De qualquer forma, o júri, ou o processo penal, em geral, não existem para tomar uma determinada decisão já previamente desenhada e querida pela mídia ou por outros órgãos do estado. Se for isso, insisto, é melhor não ter processo. O processo com decisão definida antes mesmo de ocorrer é veleidade, é só uma novela daquelas em que todo mundo já sabe o final desde o primeiro capítulo. Não que o processo tenha de ser imprevisível; mas, ao menos, ele tem de poder ter um resultado inesperado, ou não-querido por setores da sociedade ou do governo, ainda que majoritários. Só assim o processo pode fazer justiça, ora quando condena, ora quando absolve. Repito, se não for assim, não se precisa de processo ou de defesa: se defender para que, se o resultado já está definido?

Nós até podemos ter a nossa opinião sobre o crime contra a Isabella ou contra a Dorothy Stang. E podemos achar que a decisão do júri ou da Justiça foi incorreta, ou se baseou em premissas fáticas falsas. E podemos nos manifestar pública ou privadamente sobre isso. Mas, temos de defender com unhas e dentes o processo justo como único meio para cometer erros e acertos na aplicação correta das leis do estado - especialmente as leis que aplicam penas.

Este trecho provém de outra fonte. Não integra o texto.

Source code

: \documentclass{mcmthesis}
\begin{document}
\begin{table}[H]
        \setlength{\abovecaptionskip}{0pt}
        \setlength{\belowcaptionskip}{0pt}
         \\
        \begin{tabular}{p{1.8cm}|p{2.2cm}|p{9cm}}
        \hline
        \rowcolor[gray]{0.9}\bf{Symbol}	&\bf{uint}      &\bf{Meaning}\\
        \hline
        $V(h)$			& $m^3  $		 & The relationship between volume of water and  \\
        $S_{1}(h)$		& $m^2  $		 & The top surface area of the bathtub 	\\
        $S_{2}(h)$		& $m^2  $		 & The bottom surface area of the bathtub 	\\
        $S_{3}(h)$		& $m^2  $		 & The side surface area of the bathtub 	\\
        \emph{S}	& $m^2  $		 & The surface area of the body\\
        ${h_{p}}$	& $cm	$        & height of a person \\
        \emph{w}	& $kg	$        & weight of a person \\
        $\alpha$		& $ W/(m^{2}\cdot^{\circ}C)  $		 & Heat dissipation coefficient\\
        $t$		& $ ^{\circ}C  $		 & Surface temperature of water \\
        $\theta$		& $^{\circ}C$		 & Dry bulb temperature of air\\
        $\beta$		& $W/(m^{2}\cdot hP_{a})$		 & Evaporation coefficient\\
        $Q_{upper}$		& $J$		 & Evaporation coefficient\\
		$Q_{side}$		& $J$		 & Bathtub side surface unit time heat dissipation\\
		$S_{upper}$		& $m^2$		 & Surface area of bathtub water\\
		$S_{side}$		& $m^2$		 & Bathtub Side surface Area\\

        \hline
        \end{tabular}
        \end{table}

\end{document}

Por tudo isso, parafraseando o que bem disse o Adauto Suannes, desembargador aposentado do TJ/SP e um dos melhores cronistas do meio jurídico atual, em sua coluna semanal no informativo "Migalhas" (clique aqui), os que vociferaram contra a decisão do júri da Dorothy Stang, sob uma suposta não-aplicação da justiça naquele caso, perderam, nada obstante seu direito de liberdade de manifestação do pensamento, uma boa chance de manter suas excelsas bocas fechadas.